Exercise description: The answer is a number and nothing else: the count of lines in these entries containing the word "information".

Rendered images with source text:
▽

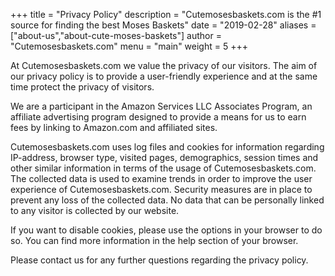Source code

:+++
title = "Privacy Policy"
description = "Cutemosesbaskets.com is the #1 source for finding the best Moses Baskets"
date = "2019-02-28"
aliases = ["about-us","about-cute-moses-baskets"]
author = "Cutemosesbaskets.com"
menu = "main"
weight = 5
+++

At Cutemosesbaskets.com we value the privacy of our visitors. The aim of our privacy policy is to provide a user-friendly experience and at the same time protect the privacy of visitors.

We are a participant in the Amazon Services LLC Associates Program, an affiliate advertising program designed to provide a means for us to earn fees by linking to Amazon.com and affiliated sites.

Cutemosesbaskets.com uses log files and cookies for information regarding IP-address, browser type, visited pages, demographics, session times and other similar information in terms of the usage of Cutemosesbaskets.com. The collected data is used to examine trends in order to improve the user experience of Cutemosesbaskets.com. Security measures are in place to prevent any loss of the collected data. No data that can be personally linked to any visitor is collected by our website.

If you want to disable cookies, please use the options in your browser to do so. You can find more information in the help section of your browser.

Please contact us for any further questions regarding the privacy policy.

△

Exercise response: 2